Work required
Output every line of the listing as it stands.

Entries provided
*** Block opens ***

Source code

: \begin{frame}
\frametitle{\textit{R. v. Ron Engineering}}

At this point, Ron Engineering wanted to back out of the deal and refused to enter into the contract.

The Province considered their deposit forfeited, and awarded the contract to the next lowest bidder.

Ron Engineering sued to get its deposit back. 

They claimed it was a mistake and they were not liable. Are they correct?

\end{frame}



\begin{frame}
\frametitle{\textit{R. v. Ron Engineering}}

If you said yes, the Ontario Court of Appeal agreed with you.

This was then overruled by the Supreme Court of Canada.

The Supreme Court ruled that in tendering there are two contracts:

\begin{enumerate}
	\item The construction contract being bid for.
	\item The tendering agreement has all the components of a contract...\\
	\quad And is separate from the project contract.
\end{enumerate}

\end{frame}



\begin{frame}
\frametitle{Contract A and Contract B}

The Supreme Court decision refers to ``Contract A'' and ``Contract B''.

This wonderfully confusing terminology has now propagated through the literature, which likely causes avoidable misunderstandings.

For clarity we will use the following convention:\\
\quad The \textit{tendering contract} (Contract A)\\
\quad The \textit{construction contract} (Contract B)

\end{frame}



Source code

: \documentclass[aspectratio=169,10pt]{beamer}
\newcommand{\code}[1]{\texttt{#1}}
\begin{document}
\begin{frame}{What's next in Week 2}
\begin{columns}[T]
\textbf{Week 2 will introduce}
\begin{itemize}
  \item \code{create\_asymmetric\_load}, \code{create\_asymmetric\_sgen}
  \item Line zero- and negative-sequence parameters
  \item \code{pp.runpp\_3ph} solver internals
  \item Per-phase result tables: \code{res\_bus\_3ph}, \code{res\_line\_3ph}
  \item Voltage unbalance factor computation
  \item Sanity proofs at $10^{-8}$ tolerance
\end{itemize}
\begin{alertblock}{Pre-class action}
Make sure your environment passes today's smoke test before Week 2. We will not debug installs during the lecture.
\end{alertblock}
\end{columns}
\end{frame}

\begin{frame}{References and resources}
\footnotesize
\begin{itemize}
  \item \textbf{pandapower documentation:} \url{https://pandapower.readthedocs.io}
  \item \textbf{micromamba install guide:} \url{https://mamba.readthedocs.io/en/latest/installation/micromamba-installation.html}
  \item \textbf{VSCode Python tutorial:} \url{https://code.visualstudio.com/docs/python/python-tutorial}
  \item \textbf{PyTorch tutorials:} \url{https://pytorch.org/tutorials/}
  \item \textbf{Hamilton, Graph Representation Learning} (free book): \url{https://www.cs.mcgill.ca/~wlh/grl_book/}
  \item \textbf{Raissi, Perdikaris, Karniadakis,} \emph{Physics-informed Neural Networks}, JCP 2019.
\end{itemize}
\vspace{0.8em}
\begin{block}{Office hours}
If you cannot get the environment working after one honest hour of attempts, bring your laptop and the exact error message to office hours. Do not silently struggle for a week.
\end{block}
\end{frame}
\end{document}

*** Block closes ***

Written solution
Source code

: \begin{frame}
\frametitle{\textit{R. v. Ron Engineering}}

At this point, Ron Engineering wanted to back out of the deal and refused to enter into the contract.

The Province considered their deposit forfeited, and awarded the contract to the next lowest bidder.

Ron Engineering sued to get its deposit back. 

They claimed it was a mistake and they were not liable. Are they correct?

\end{frame}



\begin{frame}
\frametitle{\textit{R. v. Ron Engineering}}

If you said yes, the Ontario Court of Appeal agreed with you.

This was then overruled by the Supreme Court of Canada.

The Supreme Court ruled that in tendering there are two contracts:

\begin{enumerate}
	\item The construction contract being bid for.
	\item The tendering agreement has all the components of a contract...\\
	\quad And is separate from the project contract.
\end{enumerate}

\end{frame}



\begin{frame}
\frametitle{Contract A and Contract B}

The Supreme Court decision refers to ``Contract A'' and ``Contract B''.

This wonderfully confusing terminology has now propagated through the literature, which likely causes avoidable misunderstandings.

For clarity we will use the following convention:\\
\quad The \textit{tendering contract} (Contract A)\\
\quad The \textit{construction contract} (Contract B)

\end{frame}



Source code

: \documentclass[aspectratio=169,10pt]{beamer}
\newcommand{\code}[1]{\texttt{#1}}
\begin{document}
\begin{frame}{What's next in Week 2}
\begin{columns}[T]
\textbf{Week 2 will introduce}
\begin{itemize}
  \item \code{create\_asymmetric\_load}, \code{create\_asymmetric\_sgen}
  \item Line zero- and negative-sequence parameters
  \item \code{pp.runpp\_3ph} solver internals
  \item Per-phase result tables: \code{res\_bus\_3ph}, \code{res\_line\_3ph}
  \item Voltage unbalance factor computation
  \item Sanity proofs at $10^{-8}$ tolerance
\end{itemize}
\begin{alertblock}{Pre-class action}
Make sure your environment passes today's smoke test before Week 2. We will not debug installs during the lecture.
\end{alertblock}
\end{columns}
\end{frame}

\begin{frame}{References and resources}
\footnotesize
\begin{itemize}
  \item \textbf{pandapower documentation:} \url{https://pandapower.readthedocs.io}
  \item \textbf{micromamba install guide:} \url{https://mamba.readthedocs.io/en/latest/installation/micromamba-installation.html}
  \item \textbf{VSCode Python tutorial:} \url{https://code.visualstudio.com/docs/python/python-tutorial}
  \item \textbf{PyTorch tutorials:} \url{https://pytorch.org/tutorials/}
  \item \textbf{Hamilton, Graph Representation Learning} (free book): \url{https://www.cs.mcgill.ca/~wlh/grl_book/}
  \item \textbf{Raissi, Perdikaris, Karniadakis,} \emph{Physics-informed Neural Networks}, JCP 2019.
\end{itemize}
\vspace{0.8em}
\begin{block}{Office hours}
If you cannot get the environment working after one honest hour of attempts, bring your laptop and the exact error message to office hours. Do not silently struggle for a week.
\end{block}
\end{frame}
\end{document}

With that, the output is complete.